Ravensbury Park is found in between Morden Hall Park and Watermeads Nature Reserve on the Wandle Trail. The park is 7 hectares in total and contains a nature reserve, woodland, lake and play area.
This post contains everything you need to know about Ravensbury Park including a map, opening hours, and facilities.
Ravensbury Park Mitcham
Ravensbury Park Map
There is an entrance to the park on Morden Road, London Road, and Ravensbury Lane.
The park’s opening times are shown in the table below.
|Monday – Friday||8 AM||Dusk|
|Saturday, Sunday and Bank Holidays||9 AM||Dusk|
The facilities within Ravensbury Park include:
- Outdoor gym
- Children’s play area
- Nature reserve
- Riverside walk
Plants and Wildlife in Ravensbury Park
Part of Ravensbury Park is a nature reserve with extensive woodland. It has a mixture of wildlife habitats, and a variety of plants including common snowberry and elmleaf blackberry. It also has trees which are over 200 years old.
Since the river Wandle runs along the southern boundary of the park, it attracts a range of wetland birds including herons, Canada geese and little egrets.
Invasive Species in Ravensbury Park
Unfortunately, Ravensbury Park is also home to an invasive species.
Floating pennywort is an invasive species found at different points along the river Wandle. It has a rapid growth rate, and is capable of completely covering bodies of water.
The photograph below shows the pond in Ravensbury Park, which is now completely covered in floating pennywort.
Other invasive species that have been found along the river Wandle include Japanese knotweed, Himalayan balsam, and Giant Hogweed.
Ravensbury Park Fishing
Ravensbury Park is a popular spot for fishing on the river Wandle. Anyone with a rod fishing licence is allowed to fish in this part of the Wandle. Some of the fish found in this part of the river include: trout, carp, chub, barbel, dace, roach and gudgeon.
History of Ravensbury Park
Ravensbury Park was once part of the medieval Ravensbury Manor estate. The original road that ran between Mitcham and Morden, passed directly through the estate and alongside the old Ravensbury House, which was demolished in the 1860s.

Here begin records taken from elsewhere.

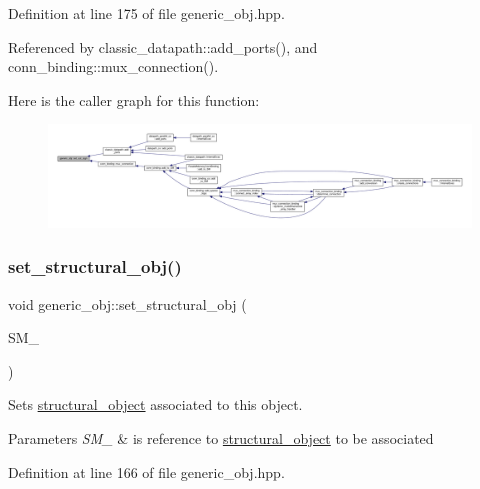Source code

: Definition at line 175 of file generic\+\_\+obj.\+hpp.



Referenced by classic\+\_\+datapath\+::add\+\_\+ports(), and conn\+\_\+binding\+::mux\+\_\+connection().

Here is the caller graph for this function\+:
\nopagebreak
\begin{figure}[H]
\begin{center}
\leavevmode
\includegraphics[width=350pt]{d1/d64/classgeneric__obj_a08d8b6f56118e18065695da3d9a5b969_icgraph}
\end{center}
\end{figure}
\mbox{\label{classgeneric__obj_a89d8344e47df397e559fb8e13999d6f4}} 
\subsubsection{\texorpdfstring{set\+\_\+structural\+\_\+obj()}{set\_structural\_obj()}}
{\footnotesize\ttfamily void generic\+\_\+obj\+::set\+\_\+structural\+\_\+obj (\begin{DoxyParamCaption}\item[{const \hyperlink{structural__objects_8hpp_a8ea5f8cc50ab8f4c31e2751074ff60b2}{structural\+\_\+object\+Ref} \&}]{S\+M\+\_\+ }\end{DoxyParamCaption})\hspace{0.3cm}{\ttfamily [inline]}}



Sets \hyperlink{classstructural__object}{structural\+\_\+object} associated to this object. 


\begin{DoxyParams}{Parameters}
{\em S\+M\+\_\+} & is reference to \hyperlink{classstructural__object}{structural\+\_\+object} to be associated \\
\hline
\end{DoxyParams}


Definition at line 166 of file generic\+\_\+obj.\+hpp.



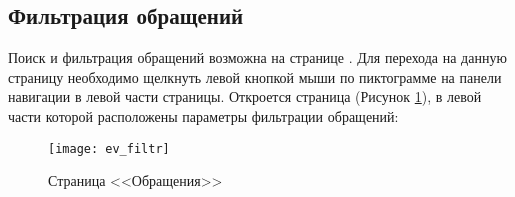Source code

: \subsection{Фильтрация обращений} \label{ev_obr_filtr}

Поиск и фильтрация обращений возможна на странице . Для перехода на данную страницу  необходимо щелкнуть левой кнопкой мыши по пиктограмме  на панели навигации в левой части страницы. Откроется страница (Рисунок \ref{img_ev_filtr}), в левой части которой расположены параметры фильтрации обращений: 

\begin{figure}[ht]\centering
   \texttt{[image: ev\_filtr]}
   \caption{Страница <<Обращения>>}
   \label{img_ev_filtr}
 \end{figure}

Ravensbury Park was also once home to several watermills that stood on the banks of the river Wandle, including a snuff mill and a calico bleaching and printing works.
The parallel watercourses that you will find within the park were dug 300 years ago to create bleaching grounds for treating cloth from the calico mill.
The original snuff mill can be found on Morden Road as you enter Ravensbury Park. The mill buildings on this site date back to the 1650s. Snuff was produced here from 1806 until 1921.
The photograph below shows the old snuff mill which is found on Morden Road.
The photograph below shows an old millstone in Ravensbury Park by the site of the former snuff mill.
Following the Wandle Trail
Ravensbury Park is in between Morden Hall Park and Watermeads Nature Reserve on the Wandle Trail.
If you are following the path from Watermeads Nature Reserve, you will come out onto London Road. From here, cross the road, and carry on walking straight. The trail is clearly signposted towards Ravensbury Park.
If you are following the path upstream from Morden Hall Park, you will need to walk along the street a short distance before you enter the park.
Turn right onto Morden Road after you come out of the gate of Morden Hall Park (with the Surrey Arms pub on your left). Follow the road round and you will see the entrance to Ravensbury Park on your left.
This Post was About Ravensbury Park in Mitcham
Thank you for reading my post about Ravensbury Park. If you have visited the park, please leave me a comment below and let me know what you thought.
The park is located within the London borough of Merton, and includes a designated local nature reserve. The land was originally bought by Mitcham, Merton and Morden Councils in 1929, and opened it as a public park in 1930.